PROBLEM TO WORK ON. Out of the records below, copy all lines in which the word "class" occurs.

Records contained in a dataset
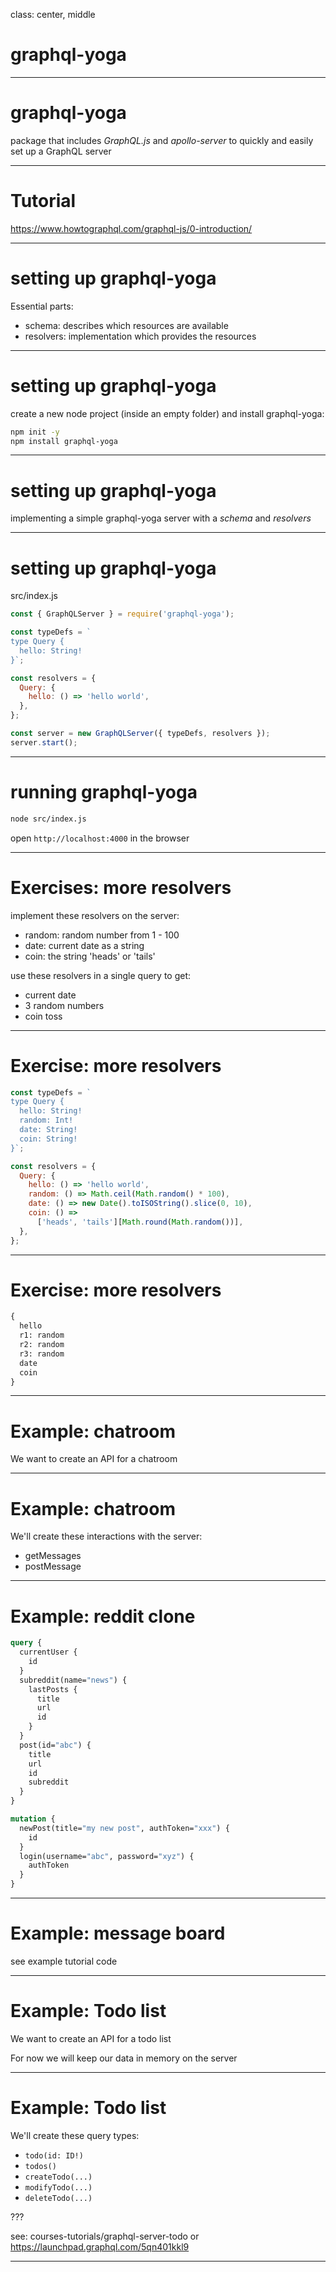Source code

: class: center, middle

# graphql-yoga

---

# graphql-yoga

package that includes _GraphQL.js_ and _apollo-server_ to quickly and easily set up a GraphQL server

---

# Tutorial

https://www.howtographql.com/graphql-js/0-introduction/

---

# setting up graphql-yoga

Essential parts:

- schema: describes which resources are available
- resolvers: implementation which provides the resources

---

# setting up graphql-yoga

create a new node project (inside an empty folder) and install graphql-yoga:

```bash
npm init -y
npm install graphql-yoga
```

---

# setting up graphql-yoga

implementing a simple graphql-yoga server with a _schema_ and _resolvers_

---

# setting up graphql-yoga

src/index.js

```js
const { GraphQLServer } = require('graphql-yoga');

const typeDefs = `
type Query {
  hello: String!
}`;

const resolvers = {
  Query: {
    hello: () => 'hello world',
  },
};

const server = new GraphQLServer({ typeDefs, resolvers });
server.start();
```

---

# running graphql-yoga

```bash
node src/index.js
```

open `http://localhost:4000` in the browser

---

# Exercises: more resolvers

implement these resolvers on the server:

- random: random number from 1 - 100
- date: current date as a string
- coin: the string 'heads' or 'tails'

use these resolvers in a single query to get:

- current date
- 3 random numbers
- coin toss

---

# Exercise: more resolvers

```js
const typeDefs = `
type Query {
  hello: String!
  random: Int!
  date: String!
  coin: String!
}`;

const resolvers = {
  Query: {
    hello: () => 'hello world',
    random: () => Math.ceil(Math.random() * 100),
    date: () => new Date().toISOString().slice(0, 10),
    coin: () =>
      ['heads', 'tails'][Math.round(Math.random())],
  },
};
```

---

# Exercise: more resolvers

```graphql
{
  hello
  r1: random
  r2: random
  r3: random
  date
  coin
}
```

---

# Example: chatroom

We want to create an API for a chatroom

---

# Example: chatroom

We'll create these interactions with the server:

- getMessages
- postMessage

---

# Example: reddit clone

```graphql
query {
  currentUser {
    id
  }
  subreddit(name="news") {
    lastPosts {
      title
      url
      id
    }
  }
  post(id="abc") {
    title
    url
    id
    subreddit
  }
}

mutation {
  newPost(title="my new post", authToken="xxx") {
    id
  }
  login(username="abc", password="xyz") {
    authToken
  }
}
```

---

# Example: message board

see example tutorial code

---

# Example: Todo list

We want to create an API for a todo list

For now we will keep our data in memory on the server

---

# Example: Todo list

We'll create these query types:

- `todo(id: ID!)`
- `todos()`
- `createTodo(...)`
- `modifyTodo(...)`
- `deleteTodo(...)`

???

see:
courses-tutorials/graphql-server-todo
or
https://launchpad.graphql.com/5qn401kkl9

---

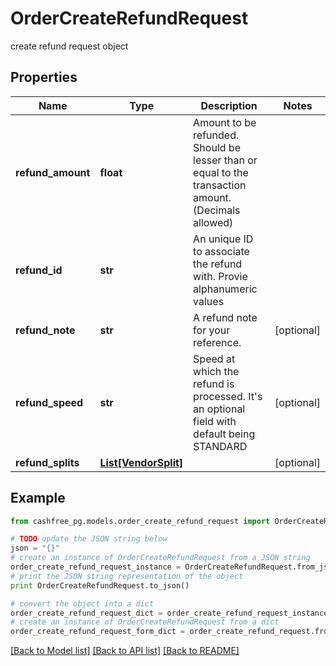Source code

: # OrderCreateRefundRequest

create refund request object

## Properties
Name | Type | Description | Notes
------------ | ------------- | ------------- | -------------
**refund_amount** | **float** | Amount to be refunded. Should be lesser than or equal to the transaction amount. (Decimals allowed) | 
**refund_id** | **str** | An unique ID to associate the refund with. Provie alphanumeric values | 
**refund_note** | **str** | A refund note for your reference. | [optional] 
**refund_speed** | **str** | Speed at which the refund is processed. It&#39;s an optional field with default being STANDARD | [optional] 
**refund_splits** | [**List[VendorSplit]**](VendorSplit.md) |  | [optional] 

## Example

```python
from cashfree_pg.models.order_create_refund_request import OrderCreateRefundRequest

# TODO update the JSON string below
json = "{}"
# create an instance of OrderCreateRefundRequest from a JSON string
order_create_refund_request_instance = OrderCreateRefundRequest.from_json(json)
# print the JSON string representation of the object
print OrderCreateRefundRequest.to_json()

# convert the object into a dict
order_create_refund_request_dict = order_create_refund_request_instance.to_dict()
# create an instance of OrderCreateRefundRequest from a dict
order_create_refund_request_form_dict = order_create_refund_request.from_dict(order_create_refund_request_dict)
```
[[Back to Model list]](../README.md#documentation-for-models) [[Back to API list]](../README.md#documentation-for-api-endpoints) [[Back to README]](../README.md)


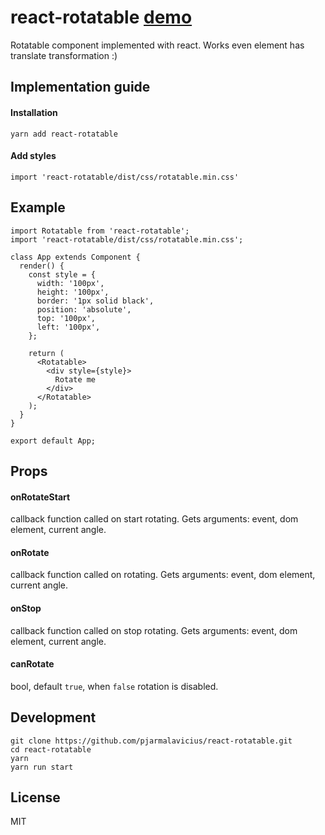 react-rotatable [demo](https://pjarmalavicius.github.io/react-rotatable/)
=========================

Rotatable component implemented with react. Works even element has translate transformation :)

## Implementation guide

#### Installation

`yarn add react-rotatable`

#### Add styles

`import 'react-rotatable/dist/css/rotatable.min.css'`

## Example

```
import Rotatable from 'react-rotatable';
import 'react-rotatable/dist/css/rotatable.min.css';

class App extends Component {
  render() {
    const style = {
      width: '100px',
      height: '100px',
      border: '1px solid black',
      position: 'absolute',
      top: '100px',
      left: '100px',
    };

    return (
      <Rotatable>
        <div style={style}>
          Rotate me
        </div>
      </Rotatable>
    );
  }
}

export default App;

```

## Props

#### onRotateStart
callback function called on start rotating. Gets arguments: event, dom element, current angle.

#### onRotate
callback function called on rotating. Gets arguments: event, dom element, current angle.

#### onStop
callback function called on stop rotating. Gets arguments: event, dom element, current angle.

#### canRotate
bool, default `true`, when `false` rotation is disabled.

## Development

```
git clone https://github.com/pjarmalavicius/react-rotatable.git
cd react-rotatable
yarn 
yarn run start
```

## License

MIT
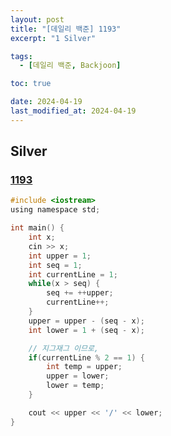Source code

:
 ```yaml
---
layout: post
title: "[데일리 백준] 1193"
excerpt: "1 Silver"

tags:
  - [데일리 백준, Backjoon]

toc: true

date: 2024-04-19
last_modified_at: 2024-04-19
---
```

## Silver
### [1193][def]

```c
#include <iostream>
using namespace std;

int main() {
    int x;
    cin >> x;
    int upper = 1;
    int seq = 1;
    int currentLine = 1;
    while(x > seq) {
        seq += ++upper;
        currentLine++;
    }
    upper = upper - (seq - x);
    int lower = 1 + (seq - x);

    // 지그재그 이므로,
    if(currentLine % 2 == 1) {
        int temp = upper;
        upper = lower;
        lower = temp;
    }

    cout << upper << '/' << lower;
}
```

[def]: https://www.acmicpc.net/problem/1193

ANSWER TO THE EXERCISE.
: class: center, middle
class App extends Component {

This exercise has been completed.